The Philosophical Question

Then the original poster asked for someone “to post [actual] work done in calculus” and “to see some related rates.” So, I posted some “calculus” and got to thinking – the philosophical question – isn’t my first answer calculus?

I think it is. It makes use of an important calculus concept, namely that as things change, at the minimum place, the derivative is zero. Furthermore, the justification (that the distance changes from decreasing to increasing at the minimum implies the derivative is zero) is included. * Why do you need variables?

Also, this solution is approached as an extreme value (max/min) problem rather than a related rate problem.
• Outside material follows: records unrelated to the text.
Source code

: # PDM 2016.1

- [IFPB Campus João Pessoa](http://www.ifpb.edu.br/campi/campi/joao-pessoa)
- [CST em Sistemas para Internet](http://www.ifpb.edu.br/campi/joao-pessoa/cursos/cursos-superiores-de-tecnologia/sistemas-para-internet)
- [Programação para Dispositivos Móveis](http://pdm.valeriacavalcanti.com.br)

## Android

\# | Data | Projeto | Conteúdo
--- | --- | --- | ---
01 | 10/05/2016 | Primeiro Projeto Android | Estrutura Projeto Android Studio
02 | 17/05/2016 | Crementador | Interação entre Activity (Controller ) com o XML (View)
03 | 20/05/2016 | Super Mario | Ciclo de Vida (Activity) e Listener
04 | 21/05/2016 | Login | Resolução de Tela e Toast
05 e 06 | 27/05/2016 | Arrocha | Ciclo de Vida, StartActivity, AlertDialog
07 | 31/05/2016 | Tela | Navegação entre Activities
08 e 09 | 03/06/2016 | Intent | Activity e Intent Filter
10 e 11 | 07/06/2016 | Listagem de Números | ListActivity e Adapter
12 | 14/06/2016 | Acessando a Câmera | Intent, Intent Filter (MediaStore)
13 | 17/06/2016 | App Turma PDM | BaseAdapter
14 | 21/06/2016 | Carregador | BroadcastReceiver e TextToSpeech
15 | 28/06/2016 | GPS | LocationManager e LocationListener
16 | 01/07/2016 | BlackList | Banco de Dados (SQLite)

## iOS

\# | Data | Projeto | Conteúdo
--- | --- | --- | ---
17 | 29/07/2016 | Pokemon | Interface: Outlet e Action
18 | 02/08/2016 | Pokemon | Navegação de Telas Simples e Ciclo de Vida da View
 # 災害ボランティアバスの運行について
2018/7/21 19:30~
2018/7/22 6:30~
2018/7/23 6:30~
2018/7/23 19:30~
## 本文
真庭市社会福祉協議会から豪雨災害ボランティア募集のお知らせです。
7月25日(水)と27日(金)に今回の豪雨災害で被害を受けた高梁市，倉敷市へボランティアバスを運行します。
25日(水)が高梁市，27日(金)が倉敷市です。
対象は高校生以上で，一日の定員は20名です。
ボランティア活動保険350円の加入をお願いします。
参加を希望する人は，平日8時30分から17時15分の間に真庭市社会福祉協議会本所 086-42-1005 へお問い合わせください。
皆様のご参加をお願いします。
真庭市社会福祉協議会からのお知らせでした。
This shows a nice connection between the two types of problems.

The Related (but not related rate) Good Question

So here is another calculus question with none of the numbers we’ve grown to expect:

Two cars travel on parallel roads. The roads are w feet apart. At what rate does the distance between the cars change when the cars are w feet apart?

Notice:

That the cars could be travelling in the same or opposite directions.
Their speeds are not given.
You don’t know when or where they started; only that at some time they are opposite each other (w feet apart).
In fact, they could start opposite each other and travel in the same direction at the same speed, remaining always w feet apart.
One car could be standing still and the other just passes it.

But you can still answer the question.

(*Continuity and differentiability are given (or at least implied) in the original statement of the problem.)

Appendix

My first attempt was to set up a coordinate system with the origin at third base as shown below.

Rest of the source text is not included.